WORK INSTRUCTION: Please give the records below again in full, exactly, with the images left out.

··· THE INPUT

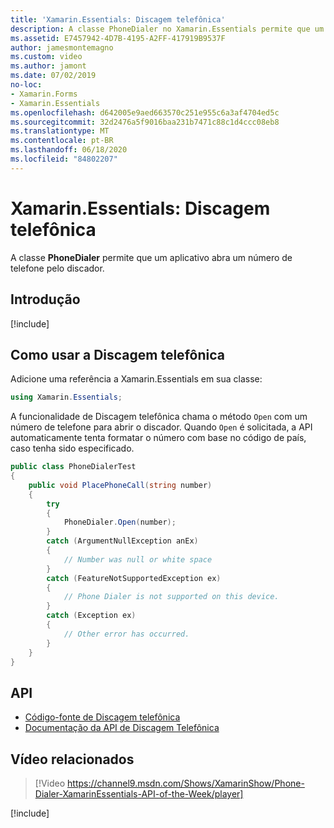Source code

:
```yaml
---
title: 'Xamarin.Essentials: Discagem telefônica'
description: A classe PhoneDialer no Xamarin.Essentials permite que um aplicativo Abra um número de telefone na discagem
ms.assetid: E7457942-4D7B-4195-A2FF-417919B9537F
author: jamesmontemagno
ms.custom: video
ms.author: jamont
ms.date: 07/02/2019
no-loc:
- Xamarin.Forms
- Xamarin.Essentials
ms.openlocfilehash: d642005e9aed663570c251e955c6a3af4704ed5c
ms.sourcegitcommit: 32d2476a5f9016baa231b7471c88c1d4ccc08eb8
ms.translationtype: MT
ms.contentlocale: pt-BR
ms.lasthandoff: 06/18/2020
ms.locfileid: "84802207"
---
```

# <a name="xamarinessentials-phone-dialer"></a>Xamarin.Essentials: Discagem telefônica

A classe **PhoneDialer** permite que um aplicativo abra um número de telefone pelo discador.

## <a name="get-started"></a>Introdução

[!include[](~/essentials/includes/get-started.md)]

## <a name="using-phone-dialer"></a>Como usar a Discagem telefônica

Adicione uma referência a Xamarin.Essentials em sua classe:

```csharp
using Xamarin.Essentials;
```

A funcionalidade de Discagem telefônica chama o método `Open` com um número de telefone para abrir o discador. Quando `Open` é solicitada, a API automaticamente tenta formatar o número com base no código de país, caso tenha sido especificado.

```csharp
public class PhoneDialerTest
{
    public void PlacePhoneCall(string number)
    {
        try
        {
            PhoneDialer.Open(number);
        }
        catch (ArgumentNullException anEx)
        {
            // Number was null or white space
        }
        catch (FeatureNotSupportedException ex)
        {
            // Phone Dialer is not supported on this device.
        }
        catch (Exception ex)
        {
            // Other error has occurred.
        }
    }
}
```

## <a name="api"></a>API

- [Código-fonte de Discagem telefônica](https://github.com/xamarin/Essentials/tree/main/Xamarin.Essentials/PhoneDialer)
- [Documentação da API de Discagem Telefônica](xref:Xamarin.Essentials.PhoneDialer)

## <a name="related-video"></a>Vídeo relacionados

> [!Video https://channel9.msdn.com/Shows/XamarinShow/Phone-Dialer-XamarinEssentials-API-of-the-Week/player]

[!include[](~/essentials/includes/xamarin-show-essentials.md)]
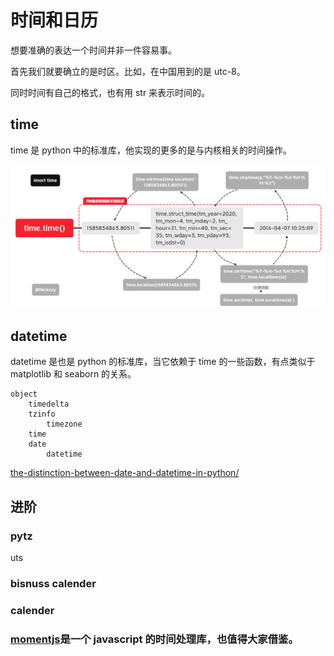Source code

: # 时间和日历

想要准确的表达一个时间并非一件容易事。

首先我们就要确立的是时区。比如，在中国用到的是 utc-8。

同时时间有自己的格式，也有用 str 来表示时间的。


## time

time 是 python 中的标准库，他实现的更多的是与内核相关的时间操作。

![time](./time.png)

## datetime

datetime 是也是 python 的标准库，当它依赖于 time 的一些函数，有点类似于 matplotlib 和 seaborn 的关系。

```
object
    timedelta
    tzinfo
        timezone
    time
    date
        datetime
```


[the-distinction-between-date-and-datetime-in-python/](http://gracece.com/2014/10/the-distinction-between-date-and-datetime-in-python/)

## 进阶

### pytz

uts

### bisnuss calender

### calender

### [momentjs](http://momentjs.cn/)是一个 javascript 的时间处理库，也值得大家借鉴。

······

SOLUTION FOR THIS PROBLEM:
Source code

:
```yaml
---
title: 'Xamarin.Essentials: Discagem telefônica'
description: A classe PhoneDialer no Xamarin.Essentials permite que um aplicativo Abra um número de telefone na discagem
ms.assetid: E7457942-4D7B-4195-A2FF-417919B9537F
author: jamesmontemagno
ms.custom: video
ms.author: jamont
ms.date: 07/02/2019
no-loc:
- Xamarin.Forms
- Xamarin.Essentials
ms.openlocfilehash: d642005e9aed663570c251e955c6a3af4704ed5c
ms.sourcegitcommit: 32d2476a5f9016baa231b7471c88c1d4ccc08eb8
ms.translationtype: MT
ms.contentlocale: pt-BR
ms.lasthandoff: 06/18/2020
ms.locfileid: "84802207"
---
```

# <a name="xamarinessentials-phone-dialer"></a>Xamarin.Essentials: Discagem telefônica

A classe **PhoneDialer** permite que um aplicativo abra um número de telefone pelo discador.

## <a name="get-started"></a>Introdução

[!include[](~/essentials/includes/get-started.md)]

## <a name="using-phone-dialer"></a>Como usar a Discagem telefônica

Adicione uma referência a Xamarin.Essentials em sua classe:

```csharp
using Xamarin.Essentials;
```

A funcionalidade de Discagem telefônica chama o método `Open` com um número de telefone para abrir o discador. Quando `Open` é solicitada, a API automaticamente tenta formatar o número com base no código de país, caso tenha sido especificado.

```csharp
public class PhoneDialerTest
{
    public void PlacePhoneCall(string number)
    {
        try
        {
            PhoneDialer.Open(number);
        }
        catch (ArgumentNullException anEx)
        {
            // Number was null or white space
        }
        catch (FeatureNotSupportedException ex)
        {
            // Phone Dialer is not supported on this device.
        }
        catch (Exception ex)
        {
            // Other error has occurred.
        }
    }
}
```

## <a name="api"></a>API

- [Código-fonte de Discagem telefônica](https://github.com/xamarin/Essentials/tree/main/Xamarin.Essentials/PhoneDialer)
- [Documentação da API de Discagem Telefônica](xref:Xamarin.Essentials.PhoneDialer)

## <a name="related-video"></a>Vídeo relacionados

> [!Video https://channel9.msdn.com/Shows/XamarinShow/Phone-Dialer-XamarinEssentials-API-of-the-Week/player]

[!include[](~/essentials/includes/xamarin-show-essentials.md)]
Source code

: # 时间和日历

想要准确的表达一个时间并非一件容易事。

首先我们就要确立的是时区。比如，在中国用到的是 utc-8。

同时时间有自己的格式，也有用 str 来表示时间的。


## time

time 是 python 中的标准库，他实现的更多的是与内核相关的时间操作。

![time](./time.png)

## datetime

datetime 是也是 python 的标准库，当它依赖于 time 的一些函数，有点类似于 matplotlib 和 seaborn 的关系。

```
object
    timedelta
    tzinfo
        timezone
    time
    date
        datetime
```


[the-distinction-between-date-and-datetime-in-python/](http://gracece.com/2014/10/the-distinction-between-date-and-datetime-in-python/)

## 进阶

### pytz

uts

### bisnuss calender

### calender

### [momentjs](http://momentjs.cn/)是一个 javascript 的时间处理库，也值得大家借鉴。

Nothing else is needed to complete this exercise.